- _Action item_
Look for "[Bearer](../README.md#Bearer)" in the listing below, then copy exactly the line it appears in and all lines after it to the end, and nothing more.

####

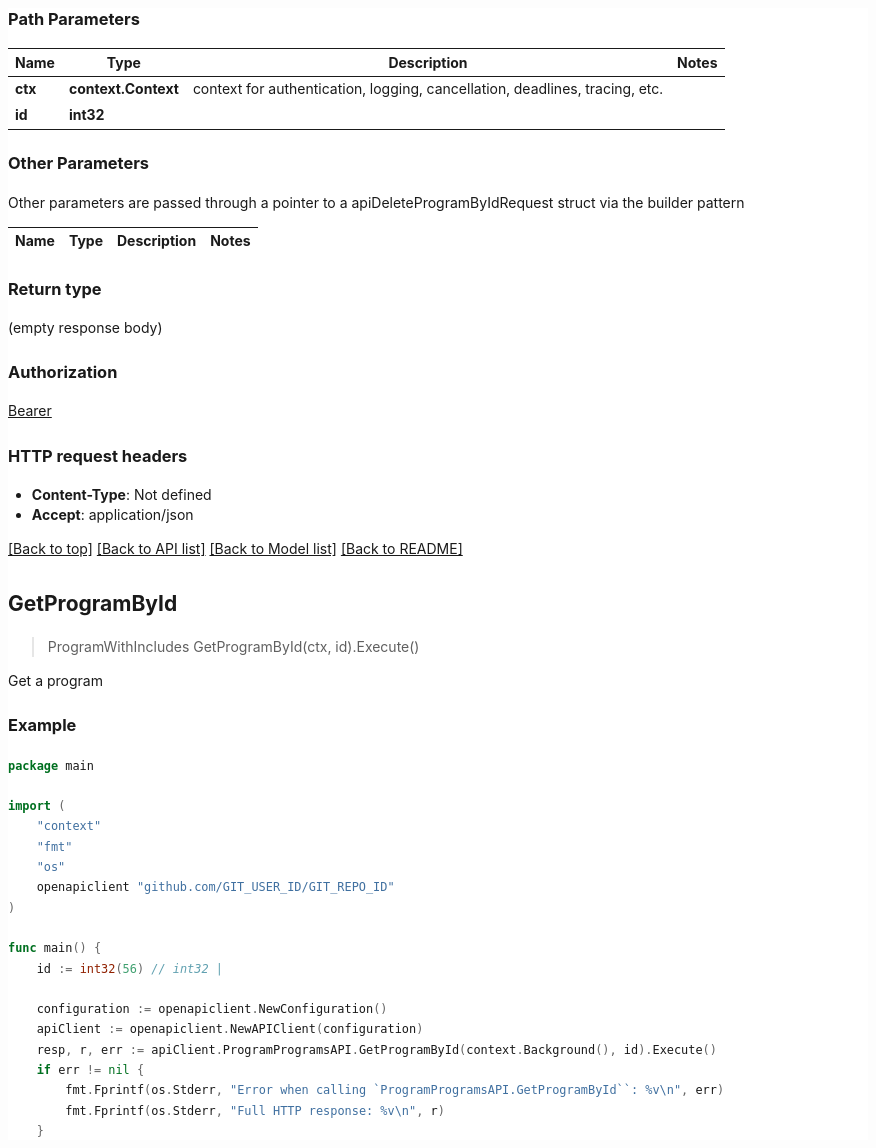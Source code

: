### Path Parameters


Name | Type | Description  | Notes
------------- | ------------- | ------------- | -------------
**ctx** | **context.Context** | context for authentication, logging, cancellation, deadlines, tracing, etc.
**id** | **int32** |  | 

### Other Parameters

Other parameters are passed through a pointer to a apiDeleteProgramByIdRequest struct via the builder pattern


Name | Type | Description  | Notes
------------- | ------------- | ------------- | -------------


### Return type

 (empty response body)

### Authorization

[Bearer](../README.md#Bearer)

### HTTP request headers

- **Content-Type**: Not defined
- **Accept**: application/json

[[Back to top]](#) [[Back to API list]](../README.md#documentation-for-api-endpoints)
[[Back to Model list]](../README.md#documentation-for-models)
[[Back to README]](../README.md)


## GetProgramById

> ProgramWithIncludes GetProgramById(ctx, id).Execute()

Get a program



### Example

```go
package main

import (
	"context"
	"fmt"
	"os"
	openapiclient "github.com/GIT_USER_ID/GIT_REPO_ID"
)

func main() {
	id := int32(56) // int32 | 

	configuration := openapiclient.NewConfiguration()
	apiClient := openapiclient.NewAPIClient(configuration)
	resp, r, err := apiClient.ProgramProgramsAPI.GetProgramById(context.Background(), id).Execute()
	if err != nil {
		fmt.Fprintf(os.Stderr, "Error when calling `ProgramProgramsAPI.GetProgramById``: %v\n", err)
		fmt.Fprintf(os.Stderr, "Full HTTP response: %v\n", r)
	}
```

####

- _Output_
[Bearer](../README.md#Bearer)

### HTTP request headers

- **Content-Type**: Not defined
- **Accept**: application/json

[[Back to top]](#) [[Back to API list]](../README.md#documentation-for-api-endpoints)
[[Back to Model list]](../README.md#documentation-for-models)
[[Back to README]](../README.md)


## GetProgramById

> ProgramWithIncludes GetProgramById(ctx, id).Execute()

Get a program



### Example

```go
package main

import (
	"context"
	"fmt"
	"os"
	openapiclient "github.com/GIT_USER_ID/GIT_REPO_ID"
)

func main() {
	id := int32(56) // int32 | 

	configuration := openapiclient.NewConfiguration()
	apiClient := openapiclient.NewAPIClient(configuration)
	resp, r, err := apiClient.ProgramProgramsAPI.GetProgramById(context.Background(), id).Execute()
	if err != nil {
		fmt.Fprintf(os.Stderr, "Error when calling `ProgramProgramsAPI.GetProgramById``: %v\n", err)
		fmt.Fprintf(os.Stderr, "Full HTTP response: %v\n", r)
	}
```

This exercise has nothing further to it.